While the safety case regime is best in class, the practice
of developing the Safety Case is sometimes not without fault.
Some operating companies have allowed the Safety Case to
become a paper exercise produced by consultants. It has still
driven risk reduction, but much of the potential learning and
understanding has been lost as a result of the operating companies employing consultants to write the document instead
of doing it themselves. Some of the consultants in turn have
developed voluminous documents that, at the very least,
would benefit from a concise but comprehensive summary
manual. Such a manual could be read in a day by a new
manager or employee, who would then have a good understanding of the platform design, its residual risk and how the
SMS manages those risks. Thus, the Safety Case could
become an excellent training tool.
Forthwith Studies
A number of Cullens recommendations are related to
inherently safer design (ISD), including the mandatory
use of:
 Systematic analysis of fire and explosion hazards,
 Analysis of smoke and gas ingress into living quarters,
and the requirement for a temporary (safe) refuge capable
of surviving the initial fire/explosion and any escalation
for a reasonable duration to permit evacuation and
escape,
Process Safety Progress (Vol.34, No.1)

 Analysis of the vulnerability of safety critical equipment or


elements, such as emergency shutdown valves (ESDVs),
 Analysis of evacuation, escape, and rescue in the event of
major incidents.
The sum of these recommendations has reduced residual
risk of the design through use of an ISD approach. The
residual risk then has to be managed by the SMS. These four
analyses, known as the Forthwith Studies, were subsequently promulgated in detailed goal-setting regulations [11],
which set out the objectives that must be achieved. This
approach allows flexibility in the choice of methodology or
equipment that may be used by Operators to meet the
requirements.
The Forthwith Studies have been responsible for a fundamental change in platform design, and to a lesser extent in
drilling rig design. Early platform design, even in the North
Sea, owed allegiance to designs used in the less hostile and
shallower environment of the Gulf of Mexico (GoM). As
such, the platform plot plan was essentially square, and,
although the modules were normally organized so that the
most hazardous operations were separated from the living
areas, the Piper conversion to gas processing ruined this
safety concept. The end result brought together sensitive
areas with gas compression, probably the highest risk, next
to the control room. As a result of the Forthwith Studies,
future production platform designs invariably have a more
exaggerated rectangular plot plan/layout than the Piper
Alphas essentially square layout. This increases the separation of accommodation from hazardous modules.

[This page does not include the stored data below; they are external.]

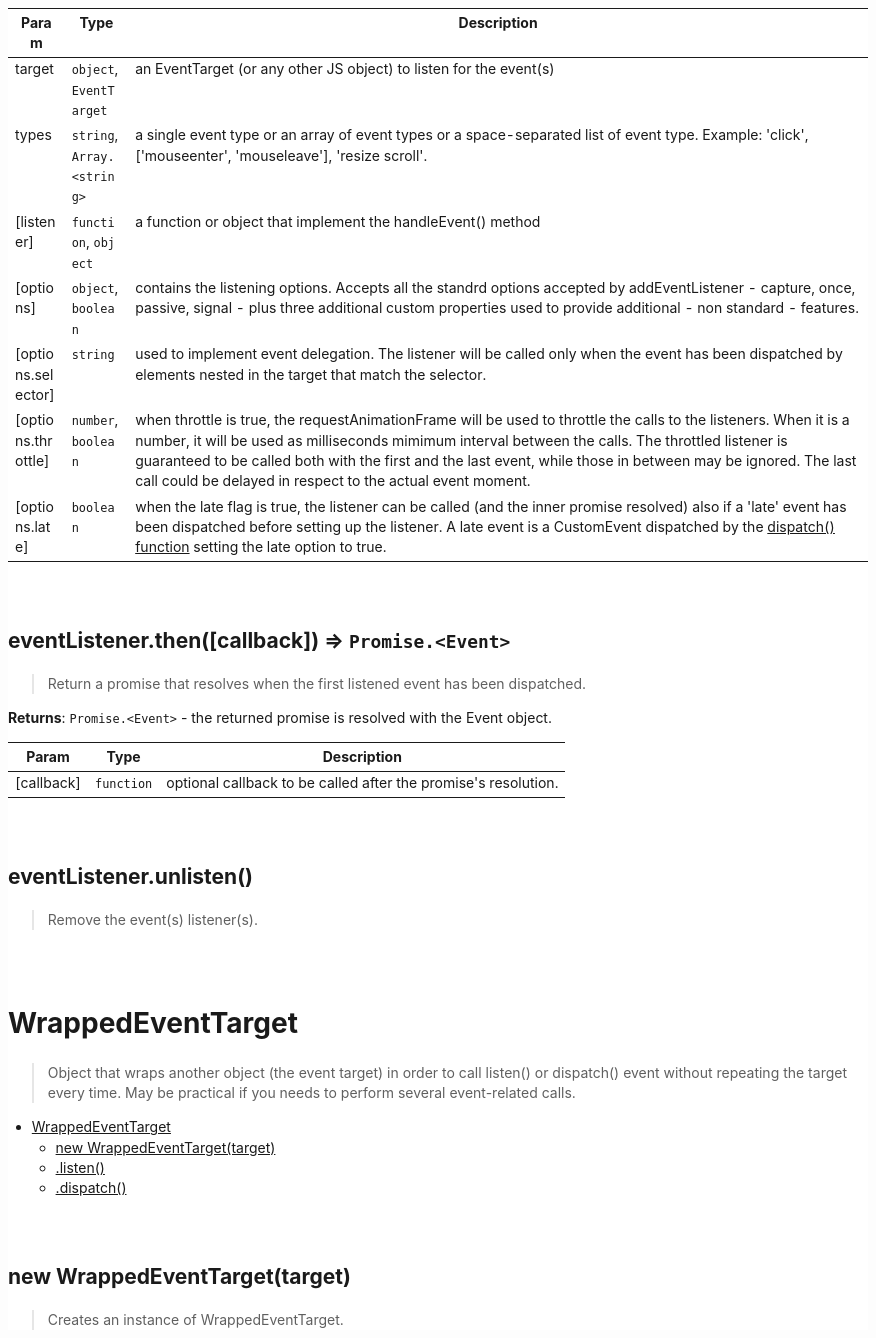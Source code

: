 
| Param | Type | Description |
| --- | --- | --- |
| target | <code>object</code>, <code>EventTarget</code> | an EventTarget (or any other JS object) to listen for the event(s) |
| types | <code>string</code>, <code>Array.&lt;string&gt;</code> | a single event type or an array of event types or a space-separated list of event type. Example: 'click', ['mouseenter', 'mouseleave'], 'resize scroll'. |
| [listener] | <code>function</code>, <code>object</code> | a function or object that implement the handleEvent() method |
| [options] | <code>object</code>, <code>boolean</code> | contains the listening options. Accepts all the standrd options accepted by addEventListener - capture, once, passive, signal - plus three additional custom properties used to provide additional - non standard - features. |
| [options.selector] | <code>string</code> | used to implement event delegation. The listener will be called only when the event has been dispatched by elements nested in the target that match the selector. |
| [options.throttle] | <code>number</code>, <code>boolean</code> | when throttle is true, the requestAnimationFrame will be used to throttle the calls to the listeners. When it is a number, it will be used as milliseconds mimimum interval between the calls. The throttled listener is guaranteed to be called both with the first and the last event, while those in between may be ignored. The last call could be delayed in respect to the actual event moment. |
| [options.late] | <code>boolean</code> | when the late flag is true, the listener can be called (and the inner promise resolved) also if a 'late' event has been dispatched before setting up the listener. A late event is a CustomEvent dispatched by the [dispatch() function](#dispatch) setting the late option to true. |


<br><a name="EventListener+then"></a>

## eventListener.then([callback]) ⇒ <code>Promise.&lt;Event&gt;</code>
> Return a promise that resolves when the first listened event has been dispatched.

**Returns**: <code>Promise.&lt;Event&gt;</code> - the returned promise is resolved with the Event object.  

| Param | Type | Description |
| --- | --- | --- |
| [callback] | <code>function</code> | optional callback to be called after the promise's resolution. |


<br><a name="EventListener+unlisten"></a>

## eventListener.unlisten()
> Remove the event(s) listener(s).


<br><a name="WrappedEventTarget"></a>

# WrappedEventTarget
> Object that wraps another object (the event target) in order to call listen() or dispatch() event
> without repeating the target every time.
> May be practical if you needs to perform several event-related calls.


* [WrappedEventTarget](#WrappedEventTarget)
    * [new WrappedEventTarget(target)](#new_WrappedEventTarget_new)
    * [.listen()](#WrappedEventTarget+listen)
    * [.dispatch()](#WrappedEventTarget+dispatch)


<br><a name="new_WrappedEventTarget_new"></a>

## new WrappedEventTarget(target)
> Creates an instance of WrappedEventTarget.
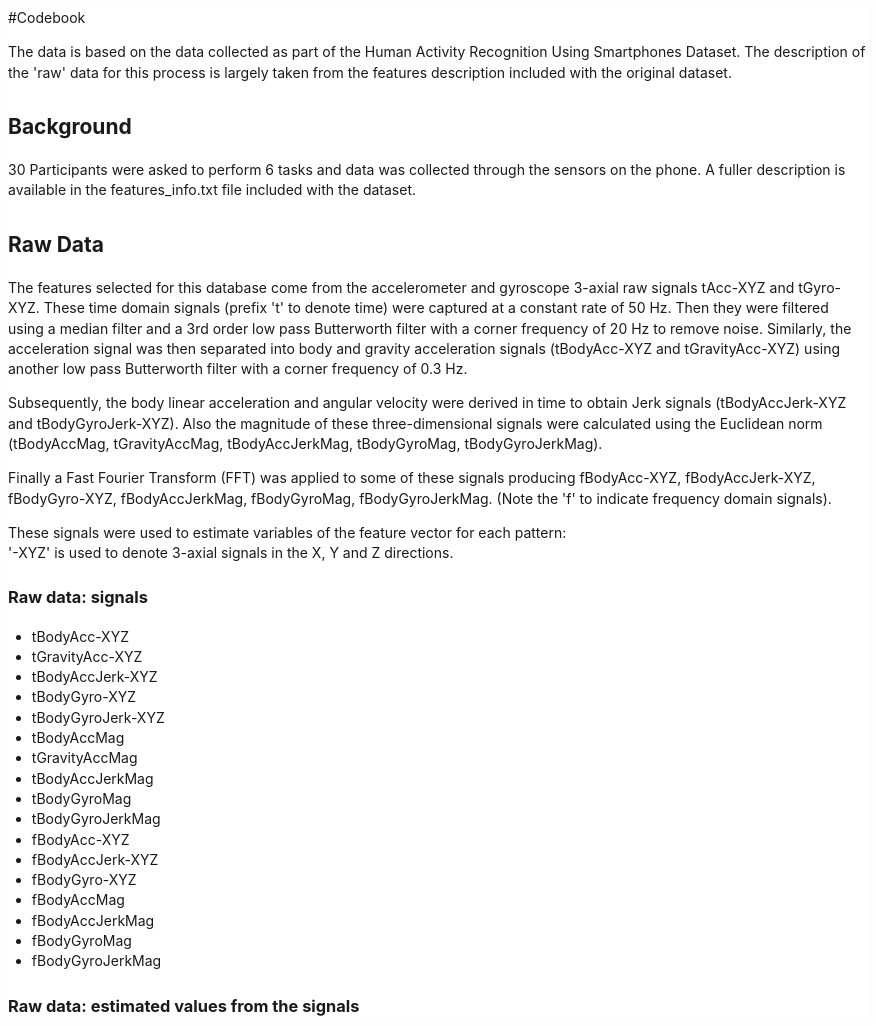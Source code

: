 #Codebook

The data is based on the data collected as part of the Human Activity Recognition Using Smartphones Dataset. The description of the 'raw' data for this process is largely taken from the features description included with the original dataset.

## Background
30 Participants were asked to perform 6 tasks and data was collected through the sensors on the phone. A fuller description is available in the features_info.txt file included with the dataset.

## Raw Data

The features selected for this database come from the accelerometer and gyroscope 3-axial raw signals tAcc-XYZ and tGyro-XYZ. These time domain signals (prefix 't' to denote time) were captured at a constant rate of 50 Hz. Then they were filtered using a median filter and a 3rd order low pass Butterworth filter with a corner frequency of 20 Hz to remove noise. Similarly, the acceleration signal was then separated into body and gravity acceleration signals (tBodyAcc-XYZ and tGravityAcc-XYZ) using another low pass Butterworth filter with a corner frequency of 0.3 Hz. 

Subsequently, the body linear acceleration and angular velocity were derived in time to obtain Jerk signals (tBodyAccJerk-XYZ and tBodyGyroJerk-XYZ). Also the magnitude of these three-dimensional signals were calculated using the Euclidean norm (tBodyAccMag, tGravityAccMag, tBodyAccJerkMag, tBodyGyroMag, tBodyGyroJerkMag). 

Finally a Fast Fourier Transform (FFT) was applied to some of these signals producing fBodyAcc-XYZ, fBodyAccJerk-XYZ, fBodyGyro-XYZ, fBodyAccJerkMag, fBodyGyroMag, fBodyGyroJerkMag. (Note the 'f' to indicate frequency domain signals). 

These signals were used to estimate variables of the feature vector for each pattern:  
'-XYZ' is used to denote 3-axial signals in the X, Y and Z directions.

### Raw data: signals

* tBodyAcc-XYZ
* tGravityAcc-XYZ
* tBodyAccJerk-XYZ
* tBodyGyro-XYZ
* tBodyGyroJerk-XYZ
* tBodyAccMag
* tGravityAccMag
* tBodyAccJerkMag
* tBodyGyroMag
* tBodyGyroJerkMag
* fBodyAcc-XYZ
* fBodyAccJerk-XYZ
* fBodyGyro-XYZ
* fBodyAccMag
* fBodyAccJerkMag
* fBodyGyroMag
* fBodyGyroJerkMag

### Raw data: estimated values from the signals
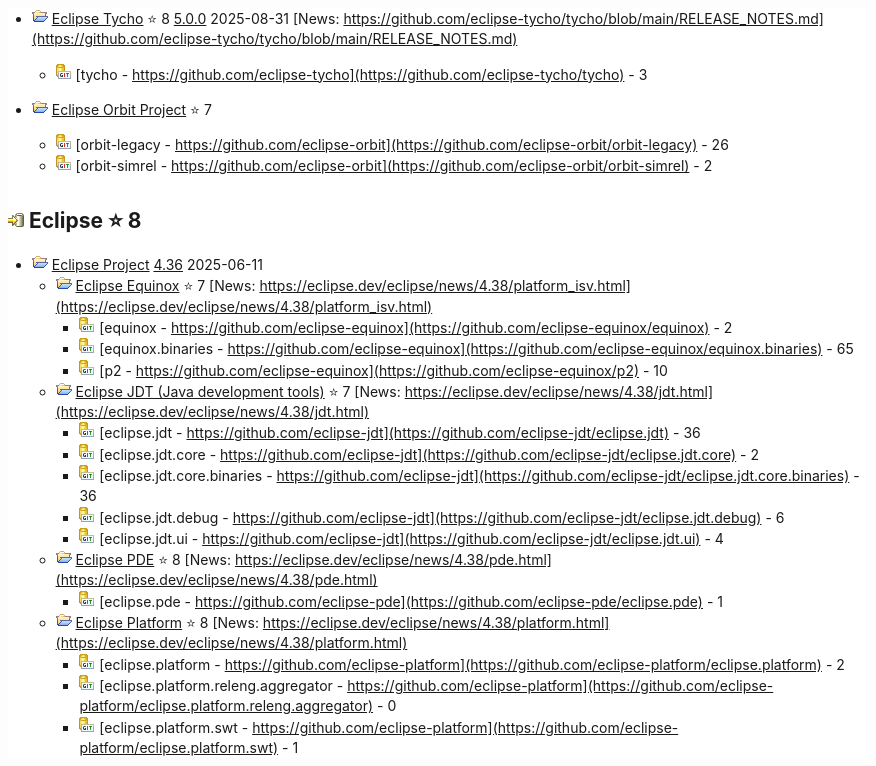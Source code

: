 - ![](report-e31c5e0cd95f2614.png) [Eclipse Tycho](https://projects.eclipse.org/projects/technology.tycho) ⭐ 8 [5.0.0](https://projects.eclipse.org/projects/technology.tycho/releases/5.0.0) 2025-08-31 [News: https://github.com/eclipse-tycho/tycho/blob/main/RELEASE_NOTES.md](https://github.com/eclipse-tycho/tycho/blob/main/RELEASE_NOTES.md)
    - ![](report-a693330d43c5517d.png) [tycho - https://github.com/eclipse-tycho](https://github.com/eclipse-tycho/tycho) - 3

- ![](report-e31c5e0cd95f2614.png) [Eclipse Orbit Project](https://projects.eclipse.org/projects/tools.orbit) ⭐ 7
    - ![](report-a693330d43c5517d.png) [orbit-legacy - https://github.com/eclipse-orbit](https://github.com/eclipse-orbit/orbit-legacy) - 26
    - ![](report-a693330d43c5517d.png) [orbit-simrel - https://github.com/eclipse-orbit](https://github.com/eclipse-orbit/orbit-simrel) - 2

##
## ![](report-9fbfe55416c37ba3.png) Eclipse ⭐ 8
- ![](report-e31c5e0cd95f2614.png) [Eclipse Project](https://projects.eclipse.org/projects/eclipse) [4.36](https://projects.eclipse.org/projects/eclipse/releases/4.36) 2025-06-11
    - ![](report-e31c5e0cd95f2614.png) [Eclipse Equinox](https://projects.eclipse.org/projects/eclipse.equinox) ⭐ 7 [News: https://eclipse.dev/eclipse/news/4.38/platform_isv.html](https://eclipse.dev/eclipse/news/4.38/platform_isv.html)
        - ![](report-a693330d43c5517d.png) [equinox - https://github.com/eclipse-equinox](https://github.com/eclipse-equinox/equinox) - 2
        - ![](report-a693330d43c5517d.png) [equinox.binaries - https://github.com/eclipse-equinox](https://github.com/eclipse-equinox/equinox.binaries) - 65
        - ![](report-a693330d43c5517d.png) [p2 - https://github.com/eclipse-equinox](https://github.com/eclipse-equinox/p2) - 10
    - ![](report-e31c5e0cd95f2614.png) [Eclipse JDT (Java development tools)](https://projects.eclipse.org/projects/eclipse.jdt) ⭐ 7 [News: https://eclipse.dev/eclipse/news/4.38/jdt.html](https://eclipse.dev/eclipse/news/4.38/jdt.html)
        - ![](report-a693330d43c5517d.png) [eclipse.jdt - https://github.com/eclipse-jdt](https://github.com/eclipse-jdt/eclipse.jdt) - 36
        - ![](report-a693330d43c5517d.png) [eclipse.jdt.core - https://github.com/eclipse-jdt](https://github.com/eclipse-jdt/eclipse.jdt.core) - 2
        - ![](report-a693330d43c5517d.png) [eclipse.jdt.core.binaries - https://github.com/eclipse-jdt](https://github.com/eclipse-jdt/eclipse.jdt.core.binaries) - 36
        - ![](report-a693330d43c5517d.png) [eclipse.jdt.debug - https://github.com/eclipse-jdt](https://github.com/eclipse-jdt/eclipse.jdt.debug) - 6
        - ![](report-a693330d43c5517d.png) [eclipse.jdt.ui - https://github.com/eclipse-jdt](https://github.com/eclipse-jdt/eclipse.jdt.ui) - 4
    - ![](report-e31c5e0cd95f2614.png) [Eclipse PDE](https://projects.eclipse.org/projects/eclipse.pde) ⭐ 8 [News: https://eclipse.dev/eclipse/news/4.38/pde.html](https://eclipse.dev/eclipse/news/4.38/pde.html)
        - ![](report-a693330d43c5517d.png) [eclipse.pde - https://github.com/eclipse-pde](https://github.com/eclipse-pde/eclipse.pde) - 1
    - ![](report-e31c5e0cd95f2614.png) [Eclipse Platform](https://projects.eclipse.org/projects/eclipse.platform) ⭐ 8 [News: https://eclipse.dev/eclipse/news/4.38/platform.html](https://eclipse.dev/eclipse/news/4.38/platform.html)
        - ![](report-a693330d43c5517d.png) [eclipse.platform - https://github.com/eclipse-platform](https://github.com/eclipse-platform/eclipse.platform) - 2
        - ![](report-a693330d43c5517d.png) [eclipse.platform.releng.aggregator - https://github.com/eclipse-platform](https://github.com/eclipse-platform/eclipse.platform.releng.aggregator) - 0
        - ![](report-a693330d43c5517d.png) [eclipse.platform.swt - https://github.com/eclipse-platform](https://github.com/eclipse-platform/eclipse.platform.swt) - 1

The layout of Piper Bravo, the platform designed for Elf
Enterprise Caledonia to replace Piper Alpha when they took
over the license block from Occidental, was rectangular
(Figure 5). Piper Bravo set the standard for a new generation
of offshore platforms with safety as an inherent feature [13].
An alternative to the rectangular layout is the provision of
a separate bridge-linked accommodation platform, which
creates an even greater separation to hazardous modules.
However, it is sometimes difficult to justify the extra cost of a
second platform for living quarters, especially in lower production oil/gas fields and/or greater water depths.
Other design lessons learned were:
 Blast walls (as well as firewalls) can aid separation of sensitive modules, unlike Piper where firewalls were not
upgraded to blast walls, and were destroyed in the first
gas explosion.
 The design of the temporary refuge, invariably the living
quarters, should be protected from fire and explosion,
pressurized, and specified with an HVAC system equipped
with automated fire dampers to prevent the ingress of
smoke and gas.
 Unlike Pipers control center and radio room that were
devastated in the first explosion, control rooms (process
and emergency) should be remote from hazardous
modules.
 It is important to avoid common mode failure of communication systems (radio and public address). Pipers systems were both knocked out by loss of the control room,
radio room, and uninterruptible power supply.
 ESDVs are necessary to protect against large hazardous
inventories in pipelines, and should be protected from
fire and explosion by enclosures.
 Exposure to huge inventories in hydrocarbon pipelines
can be limited using not normally manned platforms as
collector hubs. The Forties Unity riser platform is a good
example of this concept.
 Diesel should not be stored above the process plant. This
was responsible for some of the fire escalation on Piper.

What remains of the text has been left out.